#### Data supplied:
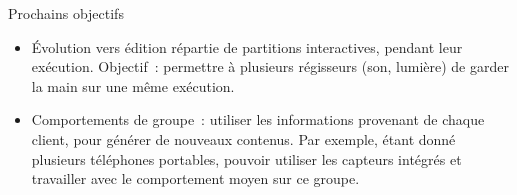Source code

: \begin{block}{Prochains objectifs}
	\begin{itemize}
		\item Évolution vers édition répartie de partitions interactives, pendant leur exécution. Objectif~: permettre à plusieurs régisseurs (son, lumière) de garder la main sur une même exécution.
		\item Comportements de groupe~: utiliser les informations provenant de chaque client, pour générer de nouveaux contenus. Par exemple, étant donné plusieurs téléphones portables, pouvoir utiliser les capteurs intégrés et travailler avec le comportement moyen sur ce groupe.
	\end{itemize}
\end{block}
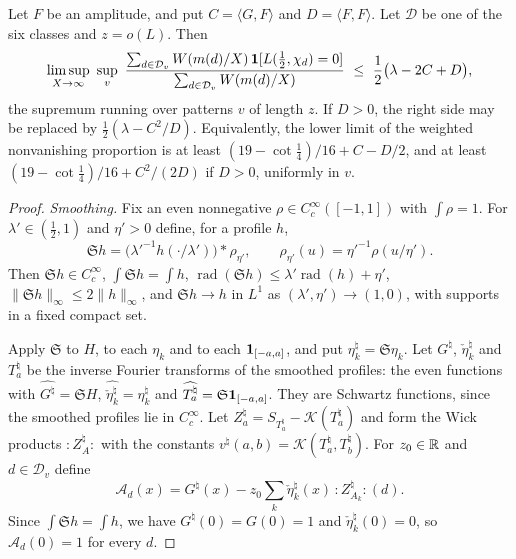 \documentclass[11pt,colorlinks]{charlie}
\newcommand{\rad}{\operatorname{rad}}
\newcommand{\cD}{\mathcal{D}}
\newcommand{\Ka}{\mathcal{K}}
\newcommand{\Wk}[1]{{:}#1{:}}
\begin{document}
\begin{theorem}\label{thm:variational}
Let $F$ be an amplitude, and put $C=\langle G,F\rangle$ and $D=\langle F,F\rangle$. Let $\cD$ be one of the six classes and $z=o(L)$. Then
\[
 \limsup_{X\to\infty}\ \sup_v\ \frac{\sum_{d\in\cD_v}W(m(d)/X)\,\one[L(\frac12,\chi_d)=0]}{\sum_{d\in\cD_v}W(m(d)/X)}\ \le\ \frac12\big(\lambda-2C+D\big),
\]
the supremum running over patterns $v$ of length $z$. If $D>0$, the right side may be replaced by $\frac12(\lambda-C^2/D)$. Equivalently, the lower limit of the weighted nonvanishing proportion is at least $(19-\cot\frac14)/16+C-D/2$, and at least $(19-\cot\frac14)/16+C^2/(2D)$ if $D>0$, uniformly in $v$.
\end{theorem}

\begin{proof}
\emph{Smoothing.} Fix an even nonnegative $\rho\in C_c^\infty([-1,1])$ with $\int\rho=1$. For $\lambda'\in(\frac12,1)$ and $\eta'>0$ define, for a profile $h$,
\[
 \mathfrak S h=\big(\lambda'^{-1}h(\cdot/\lambda')\big)*\rho_{\eta'},\qquad\rho_{\eta'}(u)=\eta'^{-1}\rho(u/\eta').
\]
Then $\mathfrak Sh\in C_c^\infty$, $\int\mathfrak Sh=\int h$, $\rad(\mathfrak Sh)\le\lambda'\rad(h)+\eta'$, $\|\mathfrak Sh\|_\infty\le2\|h\|_\infty$, and $\mathfrak Sh\to h$ in $L^1$ as $(\lambda',\eta')\to(1,0)$, with supports in a fixed compact set.

Apply $\mathfrak S$ to $H$, to each $\eta_k$ and to each $\mathbf{1}_{[-a,a]}$, and put $\eta_k^\natural=\mathfrak S\eta_k$. Let $G^\natural$, $\check\eta_k^\natural$ and $T_a^\natural$ be the inverse Fourier transforms of the smoothed profiles: the even functions with $\widehat{G^\natural}=\mathfrak SH$, $\widehat{\check\eta_k^\natural}=\eta_k^\natural$ and $\widehat{T_a^\natural}=\mathfrak S\mathbf{1}_{[-a,a]}$. They are Schwartz functions, since the smoothed profiles lie in $C_c^\infty$. Let $Z_a^\natural=S_{T_a^\natural}-\Ka(T_a^\natural)$ and form the Wick products $\Wk{Z^\natural_{A}}$ with the constants $v^\natural(a,b)=\Ka(T_a^\natural,T_b^\natural)$. For $z_0\in\mathbb{R}$ and $d\in\cD_v$ define
\[
 \mathcal A_d(x)=G^\natural(x)-z_0\sum_k\check\eta_k^\natural(x)\,\Wk{Z^\natural_{A_k}}(d).
\]
Since $\int\mathfrak Sh=\int h$, we have $G^\natural(0)=G(0)=1$ and $\check\eta_k^\natural(0)=0$, so $\mathcal A_d(0)=1$ for every $d$.


\end{proof}
\end{document}
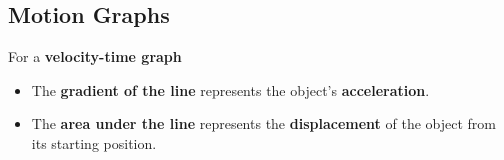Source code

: \subsection{Motion Graphs}

For a \textbf{velocity-time graph}
\begin{itemize}
    \item The \textbf{gradient of the line} represents the object's \textbf{acceleration}.
    \item The \textbf{area under the line} represents the \textbf{displacement} of the object from its starting position.
\end{itemize}
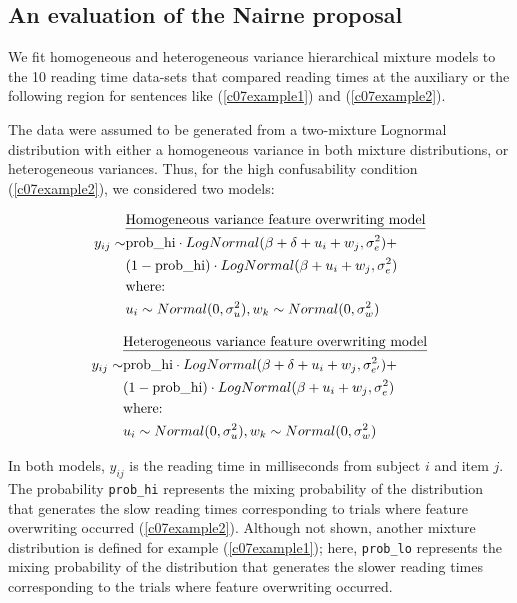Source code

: \documentclass{cambridge7A}\usepackage[]{graphicx}\usepackage[]{color}
\begin{document}
\subsection{An evaluation of the Nairne proposal}

We fit homogeneous and heterogeneous variance hierarchical mixture models to the 10 reading time data-sets that compared reading times at the auxiliary or the following region for sentences like (\ref{c07example1}) and (\ref{c07example2}). 

The data were assumed to be generated from a two-mixture Lognormal distribution with either a homogeneous variance in both mixture distributions, or heterogeneous variances. 
Thus, for the high confusability condition (\ref{c07example2}), we considered two models:

\begin{equation}
\begin{split}
       ~&\hbox{\underline{Homogeneous variance feature overwriting model}}\\
y_{ij} \sim& \hbox{prob\_hi} \cdot LogNormal(\beta+\delta+u_i+w_j,\sigma_{e}^2)+\\
           ~& (1-\hbox{prob\_hi}) \cdot LogNormal(\beta+u_i+w_j,\sigma_e^2)\\
           ~& \hbox{where: }\\
           ~& u_i \sim Normal(0,\sigma_u^2), w_k \sim Normal(0,\sigma_w^2)\\ 
\end{split}
\end{equation}


\begin{equation}
\begin{split}
       ~&\hbox{\underline{Heterogeneous variance feature overwriting model}}\\
y_{ij}
\sim& \hbox{prob\_hi} \cdot LogNormal(\beta+\delta+u_i+w_j,\sigma_{e'}^2)+\\
           ~& (1-\hbox{prob\_hi}) \cdot LogNormal(\beta+u_i+w_j,\sigma_e^2)\\
           ~& \hbox{where: }\\
           ~& u_i \sim Normal(0,\sigma_u^2), w_k \sim Normal(0,\sigma_w^2)\\ 
\end{split}
\end{equation}


\noindent
In both models, 
$y_{ij}$ 
is the reading time in milliseconds from subject $i$ and item $j$.  The probability  \texttt{prob\_hi} represents the mixing probability of the distribution that generates the slow reading times corresponding to trials where feature overwriting occurred (\ref{c07example2}). Although not shown, another mixture distribution is defined for example (\ref{c07example1}); here, 
\texttt{prob\_lo} represents the mixing probability of the distribution that generates the slower reading times corresponding to the trials where feature overwriting occurred. 
\end{document}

#### What to do:
Of the lines above, show those in which "times" appears.

#### Expected answer:
We fit homogeneous and heterogeneous variance hierarchical mixture models to the 10 reading time data-sets that compared reading times at the auxiliary or the following region for sentences like (\ref{c07example1}) and (\ref{c07example2}). 
is the reading time in milliseconds from subject $i$ and item $j$.  The probability  \texttt{prob\_hi} represents the mixing probability of the distribution that generates the slow reading times corresponding to trials where feature overwriting occurred (\ref{c07example2}). Although not shown, another mixture distribution is defined for example (\ref{c07example1}); here, 
\texttt{prob\_lo} represents the mixing probability of the distribution that generates the slower reading times corresponding to the trials where feature overwriting occurred. 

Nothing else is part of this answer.